Smaller asset managers and funds may have a harder time than their larger counterparts with preparing to follow a variation margin protocol that takes effect on March 1, according to an attorney specializing in derivatives markets standards.
The protocol issued by the International Swaps and Derivatives Association (ISDA) in August 2016 sets rules for contract documentation with multiple counterparties and changes to existing collateral agreements.
“Larger asset managers and funds will have an easier time communicating between the dealers to get agreements in place,” says Kristin Boggiano, a managing partner at Guggenheim Partners Investment Management, who spoke at the SEFCON event hosted by the Wholesale Markets Brokers’ Association on January 18. “My concern is more that the smaller entities may not get the first call.”
The administrative burden for compliance with ISDA’s variation margin protocol is a “serious concern,” with March 1 being less than 30 business days away, adds Boggiano. “Most entities are not using a common standard approach,” she says. “This means they have to do bilateral negotiations. If each fund has 15 dealers, they have to negotiate with each of those dealers based on their individual profiles.”

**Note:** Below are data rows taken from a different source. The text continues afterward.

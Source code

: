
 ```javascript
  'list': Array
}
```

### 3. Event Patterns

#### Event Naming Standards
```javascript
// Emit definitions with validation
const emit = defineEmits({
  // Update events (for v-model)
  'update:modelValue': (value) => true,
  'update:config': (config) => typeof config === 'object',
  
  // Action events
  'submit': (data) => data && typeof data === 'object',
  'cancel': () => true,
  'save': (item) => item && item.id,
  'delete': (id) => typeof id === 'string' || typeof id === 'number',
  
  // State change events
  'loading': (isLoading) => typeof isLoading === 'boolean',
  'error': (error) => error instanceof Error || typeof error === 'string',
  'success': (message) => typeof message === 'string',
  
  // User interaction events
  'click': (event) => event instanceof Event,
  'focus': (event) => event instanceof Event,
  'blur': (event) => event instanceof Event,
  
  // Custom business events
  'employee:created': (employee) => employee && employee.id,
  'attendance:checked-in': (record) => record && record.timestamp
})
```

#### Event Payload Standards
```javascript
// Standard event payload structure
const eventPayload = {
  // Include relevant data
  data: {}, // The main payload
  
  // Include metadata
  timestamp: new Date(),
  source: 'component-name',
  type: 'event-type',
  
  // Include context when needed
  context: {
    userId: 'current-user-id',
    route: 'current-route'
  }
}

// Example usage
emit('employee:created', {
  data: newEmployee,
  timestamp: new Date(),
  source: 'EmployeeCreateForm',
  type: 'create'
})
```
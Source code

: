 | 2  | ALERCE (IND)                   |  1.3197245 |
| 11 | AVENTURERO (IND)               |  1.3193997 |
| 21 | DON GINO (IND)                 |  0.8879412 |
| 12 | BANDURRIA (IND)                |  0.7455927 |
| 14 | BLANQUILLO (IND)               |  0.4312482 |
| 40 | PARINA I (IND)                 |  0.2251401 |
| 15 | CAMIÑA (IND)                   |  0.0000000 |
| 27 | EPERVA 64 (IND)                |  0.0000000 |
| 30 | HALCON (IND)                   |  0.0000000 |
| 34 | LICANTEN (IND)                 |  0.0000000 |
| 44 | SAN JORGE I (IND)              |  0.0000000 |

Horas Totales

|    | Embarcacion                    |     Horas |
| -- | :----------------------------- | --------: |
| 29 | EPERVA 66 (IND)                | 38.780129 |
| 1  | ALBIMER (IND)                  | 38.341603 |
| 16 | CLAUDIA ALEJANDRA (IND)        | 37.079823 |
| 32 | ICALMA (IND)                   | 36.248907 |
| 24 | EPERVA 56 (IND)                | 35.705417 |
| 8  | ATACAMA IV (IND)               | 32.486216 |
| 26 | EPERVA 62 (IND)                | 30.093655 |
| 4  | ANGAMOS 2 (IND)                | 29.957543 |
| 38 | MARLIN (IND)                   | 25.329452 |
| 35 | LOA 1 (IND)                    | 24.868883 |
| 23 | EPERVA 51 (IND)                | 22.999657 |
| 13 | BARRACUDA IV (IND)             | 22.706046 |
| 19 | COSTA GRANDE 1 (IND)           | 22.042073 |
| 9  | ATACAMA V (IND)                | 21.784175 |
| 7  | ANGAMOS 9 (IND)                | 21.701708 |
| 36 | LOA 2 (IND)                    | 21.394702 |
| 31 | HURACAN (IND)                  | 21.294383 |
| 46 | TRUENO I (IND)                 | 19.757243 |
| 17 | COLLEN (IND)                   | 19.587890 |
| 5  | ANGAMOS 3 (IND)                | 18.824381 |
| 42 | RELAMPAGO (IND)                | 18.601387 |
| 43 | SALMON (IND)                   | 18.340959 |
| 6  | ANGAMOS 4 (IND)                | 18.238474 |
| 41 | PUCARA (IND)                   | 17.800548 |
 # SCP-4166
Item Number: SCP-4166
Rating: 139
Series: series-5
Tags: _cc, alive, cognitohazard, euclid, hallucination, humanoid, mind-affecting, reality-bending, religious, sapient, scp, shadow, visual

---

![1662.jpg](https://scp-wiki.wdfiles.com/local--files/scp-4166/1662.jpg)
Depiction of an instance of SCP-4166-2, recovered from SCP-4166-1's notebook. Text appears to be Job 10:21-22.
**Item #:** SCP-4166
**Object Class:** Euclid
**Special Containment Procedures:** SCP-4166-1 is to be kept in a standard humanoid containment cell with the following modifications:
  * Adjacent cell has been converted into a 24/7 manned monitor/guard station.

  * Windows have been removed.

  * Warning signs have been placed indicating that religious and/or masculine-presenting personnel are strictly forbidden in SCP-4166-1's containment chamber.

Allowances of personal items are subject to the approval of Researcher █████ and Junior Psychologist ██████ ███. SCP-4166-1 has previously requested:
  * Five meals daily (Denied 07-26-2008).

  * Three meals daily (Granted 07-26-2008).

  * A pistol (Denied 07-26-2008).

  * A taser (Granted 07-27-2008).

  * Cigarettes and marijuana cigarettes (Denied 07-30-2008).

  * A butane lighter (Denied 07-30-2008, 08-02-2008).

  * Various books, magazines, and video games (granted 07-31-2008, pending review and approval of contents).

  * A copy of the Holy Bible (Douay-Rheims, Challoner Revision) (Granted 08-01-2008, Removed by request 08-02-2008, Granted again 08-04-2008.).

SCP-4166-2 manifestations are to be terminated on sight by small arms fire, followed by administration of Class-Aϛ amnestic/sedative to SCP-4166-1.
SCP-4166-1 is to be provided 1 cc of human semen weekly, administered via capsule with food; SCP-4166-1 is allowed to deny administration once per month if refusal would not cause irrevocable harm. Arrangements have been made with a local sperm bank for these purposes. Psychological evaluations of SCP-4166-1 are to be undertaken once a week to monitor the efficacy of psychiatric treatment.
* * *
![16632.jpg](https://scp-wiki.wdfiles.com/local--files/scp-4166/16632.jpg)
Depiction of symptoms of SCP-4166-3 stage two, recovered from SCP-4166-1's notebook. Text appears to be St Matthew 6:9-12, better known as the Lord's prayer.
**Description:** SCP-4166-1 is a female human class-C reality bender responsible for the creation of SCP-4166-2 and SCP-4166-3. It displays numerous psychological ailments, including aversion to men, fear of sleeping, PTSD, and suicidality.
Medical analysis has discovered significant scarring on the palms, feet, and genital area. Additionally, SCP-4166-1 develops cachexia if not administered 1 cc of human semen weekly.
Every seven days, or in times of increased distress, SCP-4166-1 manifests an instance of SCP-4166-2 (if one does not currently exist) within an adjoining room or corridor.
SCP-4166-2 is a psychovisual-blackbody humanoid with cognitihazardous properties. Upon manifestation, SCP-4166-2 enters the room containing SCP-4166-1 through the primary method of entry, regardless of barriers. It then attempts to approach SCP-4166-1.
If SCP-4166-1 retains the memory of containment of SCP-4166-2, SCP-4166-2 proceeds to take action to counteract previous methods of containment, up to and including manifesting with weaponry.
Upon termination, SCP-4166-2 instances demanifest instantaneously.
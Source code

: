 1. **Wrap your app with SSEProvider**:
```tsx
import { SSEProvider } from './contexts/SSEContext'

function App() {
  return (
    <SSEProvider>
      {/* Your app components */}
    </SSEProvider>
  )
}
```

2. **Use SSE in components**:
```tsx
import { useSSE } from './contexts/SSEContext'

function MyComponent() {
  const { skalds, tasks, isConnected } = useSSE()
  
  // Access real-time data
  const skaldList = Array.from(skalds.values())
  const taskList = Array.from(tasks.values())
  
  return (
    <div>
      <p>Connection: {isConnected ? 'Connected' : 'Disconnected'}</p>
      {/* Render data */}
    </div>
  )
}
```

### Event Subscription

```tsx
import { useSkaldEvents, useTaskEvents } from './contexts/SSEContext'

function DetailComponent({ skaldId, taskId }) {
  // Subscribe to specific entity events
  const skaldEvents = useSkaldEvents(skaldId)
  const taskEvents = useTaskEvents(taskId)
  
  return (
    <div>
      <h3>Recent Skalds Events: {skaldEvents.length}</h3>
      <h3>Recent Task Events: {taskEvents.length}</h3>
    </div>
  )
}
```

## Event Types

More generally, a concern for swap execution facilities (SEFs, as in the title of the SEFCON event), is missing out on liquidity providers or market makers that cannot interact because of protocol issues, says Michael O’Brien, vice president and global head of trading, Eaton Vance. As a result, there is a need for new trading protocols, according to O’Brien.
Such protocols or “innovations in the trading landscape will allow buy-side firms to be price makers as well as price takers,” he says.